I got the potassium permanganate that I have from Mike Small.  He gave me a small pill bottle about half full of the crystals 3 years or so ago.  I haven't used very much of it so far.  I put a little of the crystals into another pill bottle and mixed it with water.  After I paint on the stuff I cap that bottle and invariably it has dried out by the time I get around to using it again so I just add more water, shake it up really good and use it again.  I'm still using the first teaspoon or so of what Mike gave me.

Here's how I was told to use it.  Using a heat gun, slightly warm the area on the horn where you are going to paint.  Using a small artists paintbrush, paint it on.  The liquid will be purple but will dry brown.  Leave it on for maybe 30 seconds and then rub it off with a soft cloth.  Repeat (including the warming part) until you get the depth of color you want.  So, it's warm, paint, rub, warm, paint, rub, etc.

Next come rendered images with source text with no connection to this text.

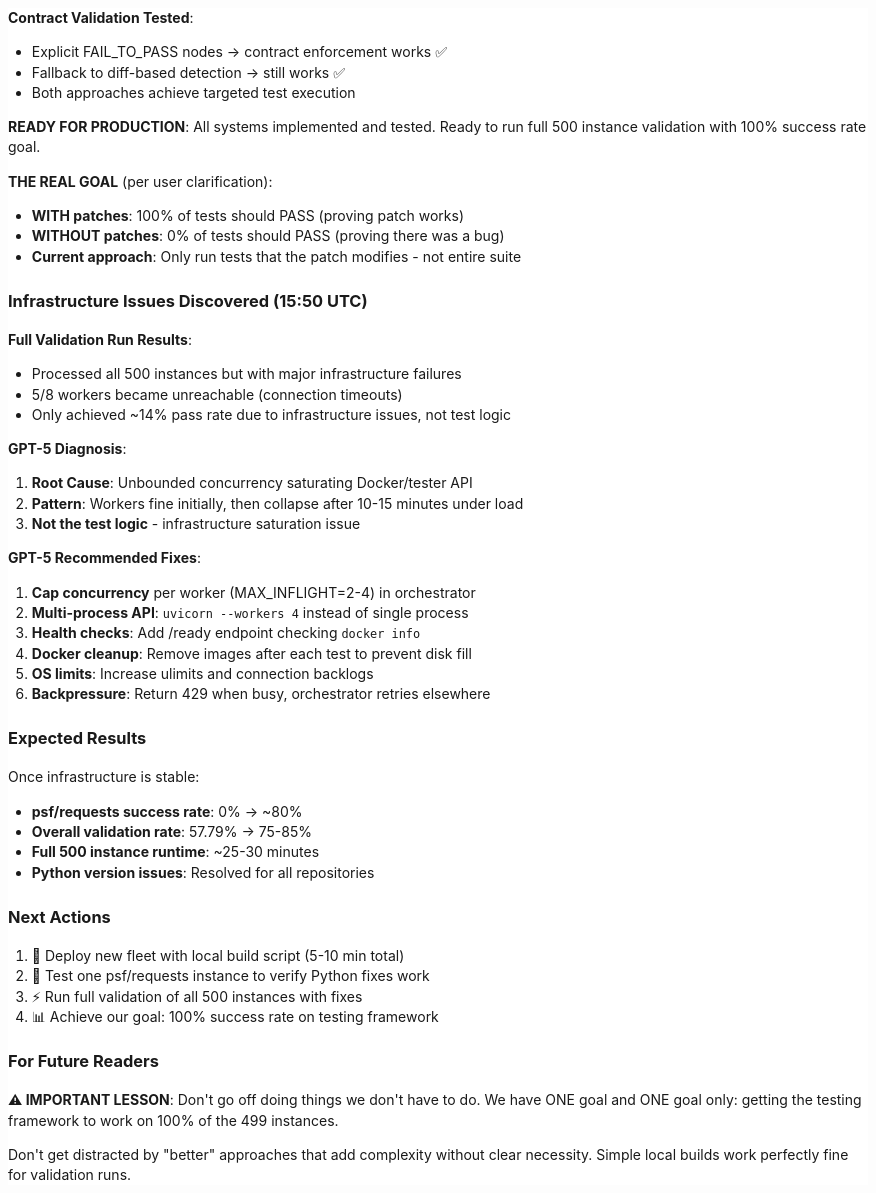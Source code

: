 **Contract Validation Tested**:
- Explicit FAIL_TO_PASS nodes → contract enforcement works ✅
- Fallback to diff-based detection → still works ✅
- Both approaches achieve targeted test execution

**READY FOR PRODUCTION**: All systems implemented and tested. Ready to run full 500 instance validation with 100% success rate goal.

**THE REAL GOAL** (per user clarification):
- **WITH patches**: 100% of tests should PASS (proving patch works)
- **WITHOUT patches**: 0% of tests should PASS (proving there was a bug)
- **Current approach**: Only run tests that the patch modifies - not entire suite

### Infrastructure Issues Discovered (15:50 UTC)

**Full Validation Run Results**:
- Processed all 500 instances but with major infrastructure failures
- 5/8 workers became unreachable (connection timeouts)
- Only achieved ~14% pass rate due to infrastructure issues, not test logic

**GPT-5 Diagnosis**:
1. **Root Cause**: Unbounded concurrency saturating Docker/tester API
2. **Pattern**: Workers fine initially, then collapse after 10-15 minutes under load
3. **Not the test logic** - infrastructure saturation issue

**GPT-5 Recommended Fixes**:
1. **Cap concurrency** per worker (MAX_INFLIGHT=2-4) in orchestrator
2. **Multi-process API**: `uvicorn --workers 4` instead of single process
3. **Health checks**: Add /ready endpoint checking `docker info`
4. **Docker cleanup**: Remove images after each test to prevent disk fill
5. **OS limits**: Increase ulimits and connection backlogs
6. **Backpressure**: Return 429 when busy, orchestrator retries elsewhere

### Expected Results
Once infrastructure is stable:
- **psf/requests success rate**: 0% → ~80%
- **Overall validation rate**: 57.79% → 75-85%  
- **Full 500 instance runtime**: ~25-30 minutes
- **Python version issues**: Resolved for all repositories

### Next Actions
1. 🚀 Deploy new fleet with local build script (5-10 min total)
2. 🧪 Test one psf/requests instance to verify Python fixes work
3. ⚡ Run full validation of all 500 instances with fixes
4. 📊 Achieve our goal: 100% success rate on testing framework

### For Future Readers
**⚠️ IMPORTANT LESSON**: Don't go off doing things we don't have to do. We have ONE goal and ONE goal only: getting the testing framework to work on 100% of the 499 instances. 

Don't get distracted by "better" approaches that add complexity without clear necessity. Simple local builds work perfectly fine for validation runs.
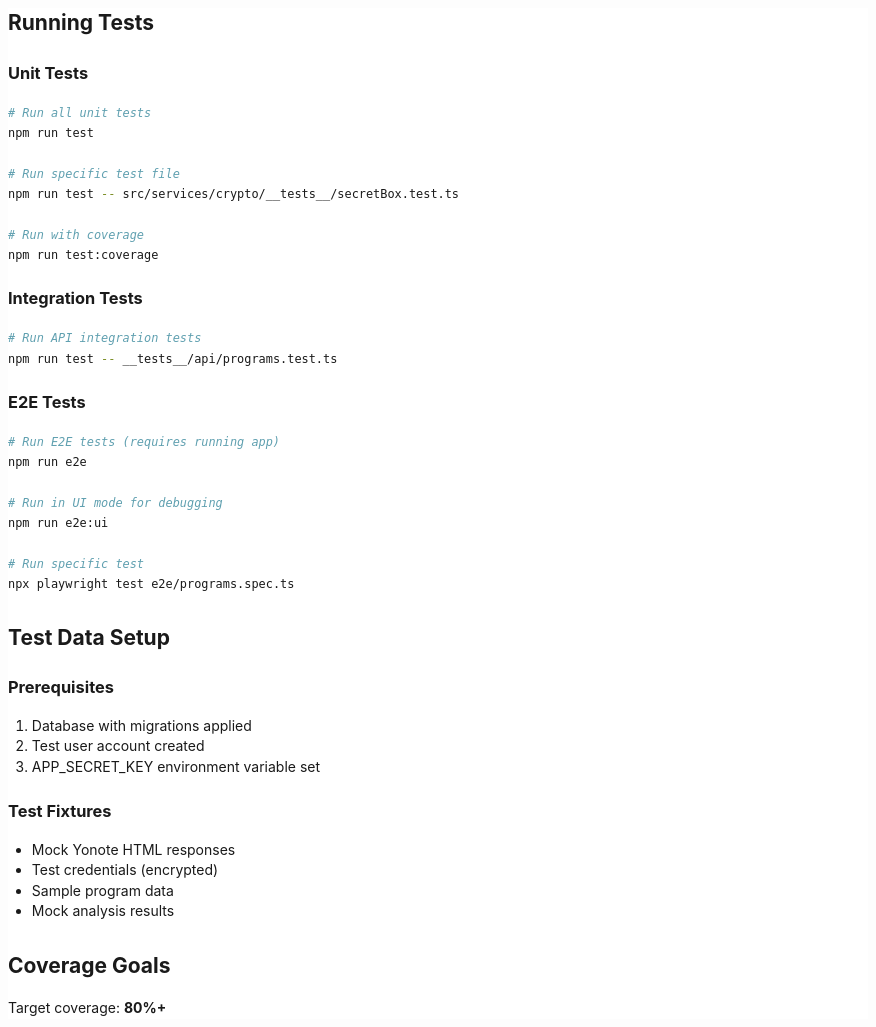 ## Running Tests

### Unit Tests
```bash
# Run all unit tests
npm run test

# Run specific test file
npm run test -- src/services/crypto/__tests__/secretBox.test.ts

# Run with coverage
npm run test:coverage
```

### Integration Tests
```bash
# Run API integration tests
npm run test -- __tests__/api/programs.test.ts
```

### E2E Tests
```bash
# Run E2E tests (requires running app)
npm run e2e

# Run in UI mode for debugging
npm run e2e:ui

# Run specific test
npx playwright test e2e/programs.spec.ts
```

## Test Data Setup

### Prerequisites
1. Database with migrations applied
2. Test user account created
3. APP_SECRET_KEY environment variable set

### Test Fixtures
- Mock Yonote HTML responses
- Test credentials (encrypted)
- Sample program data
- Mock analysis results

## Coverage Goals

Target coverage: **80%+**
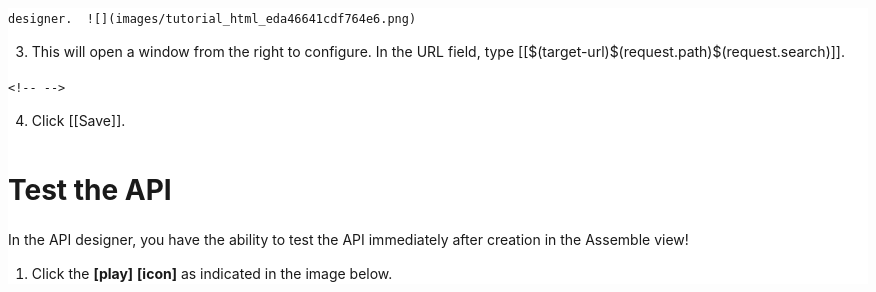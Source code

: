     designer.  ![](images/tutorial_html_eda46641cdf764e6.png)

3.  This will open a window from the right to configure. In the URL
    field, type [[\$(target-url)\$(request.path)\$(request.search)]]. 

```
<!-- -->
```
4.  Click [[Save]].

 Test the API 
==================================================================

In the API designer, you have the ability to test the API immediately
after creation in the Assemble view!

1.  Click
    the **[play]** **[icon]** as
    indicated in the image below. 
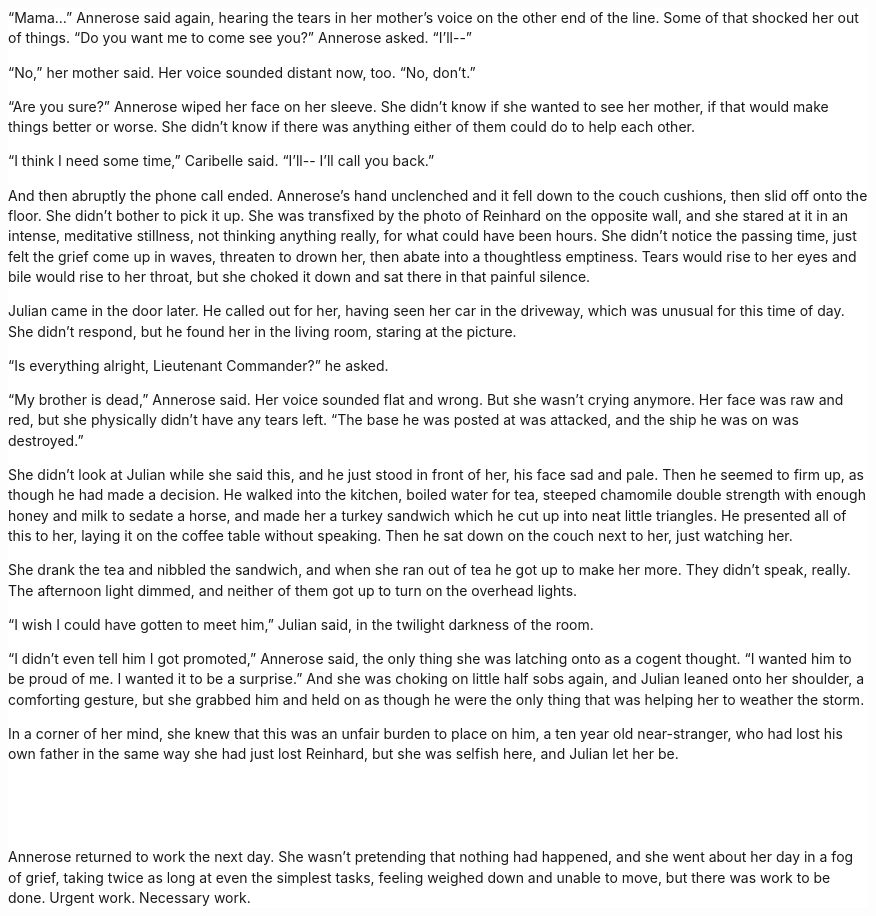 “Mama…” Annerose said again, hearing the tears in her mother’s voice on the other end of the line. Some of that shocked her out of things. “Do you want me to come see you?” Annerose asked. “I’ll--”

“No,” her mother said. Her voice sounded distant now, too. “No, don’t.”

“Are you sure?” Annerose wiped her face on her sleeve. She didn’t know if she wanted to see her mother, if that would make things better or worse. She didn’t know if there was anything either of them could do to help each other.

“I think I need some time,” Caribelle said. “I’ll-- I’ll call you back.”

And then abruptly the phone call ended. Annerose’s hand unclenched and it fell down to the couch cushions, then slid off onto the floor. She didn’t bother to pick it up. She was transfixed by the photo of Reinhard on the opposite wall, and she stared at it in an intense, meditative stillness, not thinking anything really, for what could have been hours. She didn’t notice the passing time, just felt the grief come up in waves, threaten to drown her, then abate into a thoughtless emptiness. Tears would rise to her eyes and bile would rise to her throat, but she choked it down and sat there in that painful silence.

Julian came in the door later. He called out for her, having seen her car in the driveway, which was unusual for this time of day. She didn’t respond, but he found her in the living room, staring at the picture.

“Is everything alright, Lieutenant Commander?” he asked.

“My brother is dead,” Annerose said. Her voice sounded flat and wrong. But she wasn’t crying anymore. Her face was raw and red, but she physically didn’t have any tears left. “The base he was posted at was attacked, and the ship he was on was destroyed.” 

She didn’t look at Julian while she said this, and he just stood in front of her, his face sad and pale. Then he seemed to firm up, as though he had made a decision. He walked into the kitchen, boiled water for tea, steeped chamomile double strength with enough honey and milk to sedate a horse, and made her a turkey sandwich which he cut up into neat little triangles. He presented all of this to her, laying it on the coffee table without speaking. Then he sat down on the couch next to her, just watching her.

She drank the tea and nibbled the sandwich, and when she ran out of tea he got up to make her more. They didn’t speak, really. The afternoon light dimmed, and neither of them got up to turn on the overhead lights.

“I wish I could have gotten to meet him,” Julian said, in the twilight darkness of the room.

“I didn’t even tell him I got promoted,” Annerose said, the only thing she was latching onto as a cogent thought. “I wanted him to be proud of me. I wanted it to be a surprise.” And she was choking on little half sobs again, and Julian leaned onto her shoulder, a comforting gesture, but she grabbed him and held on as though he were the only thing that was helping her to weather the storm.

In a corner of her mind, she knew that this was an unfair burden to place on him, a ten year old near-stranger, who had lost his own father in the same way she had just lost Reinhard, but she was selfish here, and Julian let her be.

 

 

Annerose returned to work the next day. She wasn’t pretending that nothing had happened, and she went about her day in a fog of grief, taking twice as long at even the simplest tasks, feeling weighed down and unable to move, but there was work to be done. Urgent work. Necessary work.
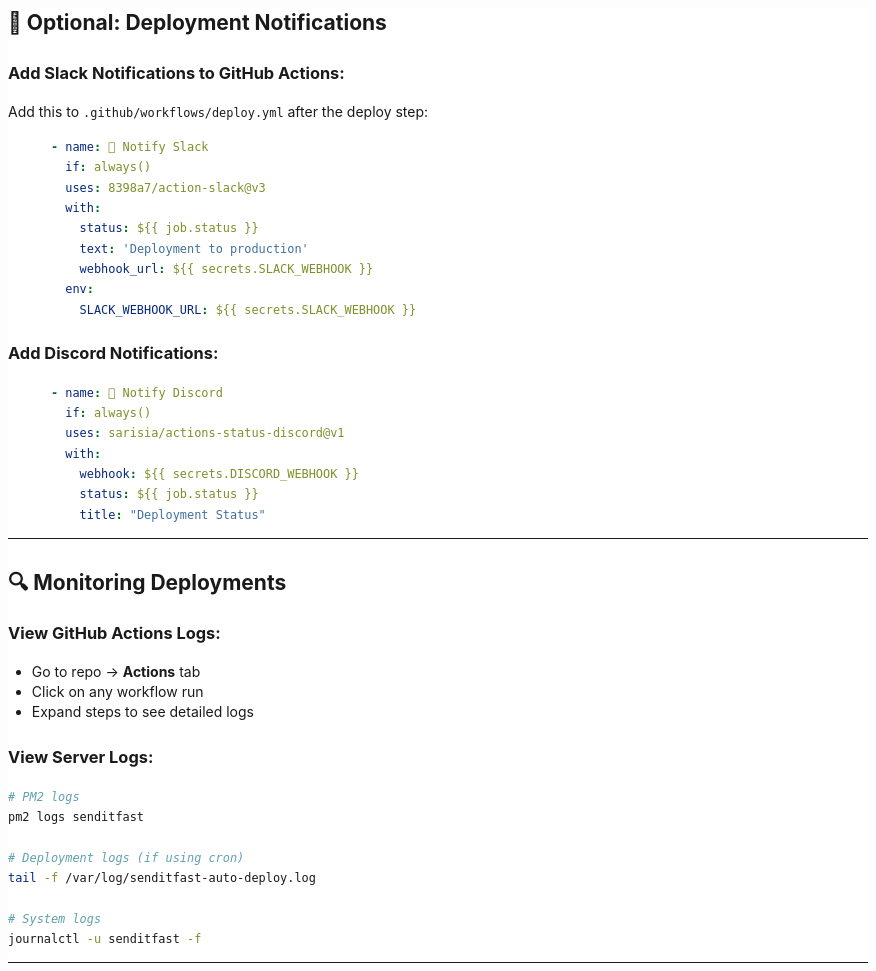 ## 🔔 **Optional: Deployment Notifications**

### Add Slack Notifications to GitHub Actions:

Add this to `.github/workflows/deploy.yml` after the deploy step:

```yaml
      - name: 📢 Notify Slack
        if: always()
        uses: 8398a7/action-slack@v3
        with:
          status: ${{ job.status }}
          text: 'Deployment to production'
          webhook_url: ${{ secrets.SLACK_WEBHOOK }}
        env:
          SLACK_WEBHOOK_URL: ${{ secrets.SLACK_WEBHOOK }}
```

### Add Discord Notifications:

```yaml
      - name: 📢 Notify Discord
        if: always()
        uses: sarisia/actions-status-discord@v1
        with:
          webhook: ${{ secrets.DISCORD_WEBHOOK }}
          status: ${{ job.status }}
          title: "Deployment Status"
```

---

## 🔍 **Monitoring Deployments**

### View GitHub Actions Logs:
- Go to repo → **Actions** tab
- Click on any workflow run
- Expand steps to see detailed logs

### View Server Logs:

```bash
# PM2 logs
pm2 logs senditfast

# Deployment logs (if using cron)
tail -f /var/log/senditfast-auto-deploy.log

# System logs
journalctl -u senditfast -f
```

---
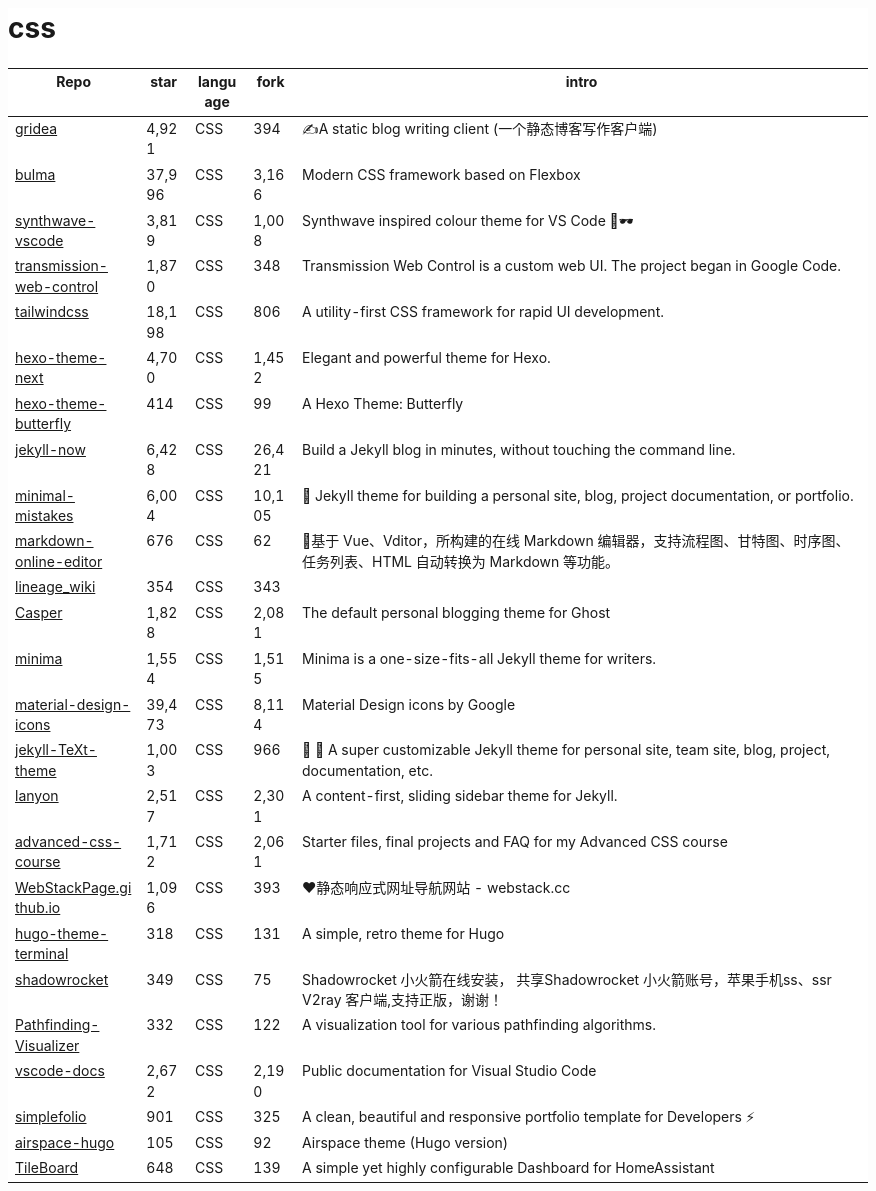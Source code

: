 
# css

Repo|star|language|fork|intro
-|-|-|-|-
[gridea](https://github.com/getgridea/gridea)|4,921|CSS|394|✍️A static blog writing client (一个静态博客写作客户端)
[bulma](https://github.com/jgthms/bulma)|37,996|CSS|3,166|Modern CSS framework based on Flexbox
[synthwave-vscode](https://github.com/robb0wen/synthwave-vscode)|3,819|CSS|1,008|Synthwave inspired colour theme for VS Code 🌅🕶
[transmission-web-control](https://github.com/ronggang/transmission-web-control)|1,870|CSS|348|Transmission Web Control is a custom web UI. The project began in Google Code.
[tailwindcss](https://github.com/tailwindcss/tailwindcss)|18,198|CSS|806|A utility-first CSS framework for rapid UI development.
[hexo-theme-next](https://github.com/theme-next/hexo-theme-next)|4,700|CSS|1,452|Elegant and powerful theme for Hexo.
[hexo-theme-butterfly](https://github.com/jerryc127/hexo-theme-butterfly)|414|CSS|99|A Hexo Theme: Butterfly
[jekyll-now](https://github.com/barryclark/jekyll-now)|6,428|CSS|26,421|Build a Jekyll blog in minutes, without touching the command line.
[minimal-mistakes](https://github.com/mmistakes/minimal-mistakes)|6,004|CSS|10,105|📐 Jekyll theme for building a personal site, blog, project documentation, or portfolio.
[markdown-online-editor](https://github.com/nicejade/markdown-online-editor)|676|CSS|62|📝基于 Vue、Vditor，所构建的在线 Markdown 编辑器，支持流程图、甘特图、时序图、任务列表、HTML 自动转换为 Markdown 等功能。
[lineage_wiki](https://github.com/LineageOS/lineage_wiki)|354|CSS|343|
[Casper](https://github.com/TryGhost/Casper)|1,828|CSS|2,081|The default personal blogging theme for Ghost
[minima](https://github.com/jekyll/minima)|1,554|CSS|1,515|Minima is a one-size-fits-all Jekyll theme for writers.
[material-design-icons](https://github.com/google/material-design-icons)|39,473|CSS|8,114|Material Design icons by Google
[jekyll-TeXt-theme](https://github.com/kitian616/jekyll-TeXt-theme)|1,003|CSS|966|💎 🐳 A super customizable Jekyll theme for personal site, team site, blog, project, documentation, etc.
[lanyon](https://github.com/poole/lanyon)|2,517|CSS|2,301|A content-first, sliding sidebar theme for Jekyll.
[advanced-css-course](https://github.com/jonasschmedtmann/advanced-css-course)|1,712|CSS|2,061|Starter files, final projects and FAQ for my Advanced CSS course
[WebStackPage.github.io](https://github.com/WebStackPage/WebStackPage.github.io)|1,096|CSS|393|❤️静态响应式网址导航网站 - webstack.cc
[hugo-theme-terminal](https://github.com/panr/hugo-theme-terminal)|318|CSS|131|A simple, retro theme for Hugo
[shadowrocket](https://github.com/v2ss/shadowrocket)|349|CSS|75|Shadowrocket 小火箭在线安装， 共享Shadowrocket 小火箭账号，苹果手机ss、ssr V2ray 客户端,支持正版，谢谢！
[Pathfinding-Visualizer](https://github.com/clementmihailescu/Pathfinding-Visualizer)|332|CSS|122|A visualization tool for various pathfinding algorithms.
[vscode-docs](https://github.com/microsoft/vscode-docs)|2,672|CSS|2,190|Public documentation for Visual Studio Code
[simplefolio](https://github.com/cobidev/simplefolio)|901|CSS|325|A clean, beautiful and responsive portfolio template for Developers ⚡️
[airspace-hugo](https://github.com/themefisher/airspace-hugo)|105|CSS|92|Airspace theme (Hugo version)
[TileBoard](https://github.com/resoai/TileBoard)|648|CSS|139|A simple yet highly configurable Dashboard for HomeAssistant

Words to the wise.  This stuff dyes skin and you can't get it off so wear gloves unless you don't care about having dark brown sploches on your fingers.  Also, only use synthetic brushes.  for some reason this stuff eats hair brushes pretty fast.

As far as what it does to the horn I have to assume that it is slightly corrosive since it eats away hair brushes.  However, the density of horn being so much greater than the density of a brush, there is no discernable degradation of the horn surface.  The stuff sinks in only a little and seems to be set with a little heat.  I always wait until I have finished everything before I dye because with handling it will show wear and it's hard to touch it up and achieve an even color.  You can sand it off and start over if you want to but who wants to do that?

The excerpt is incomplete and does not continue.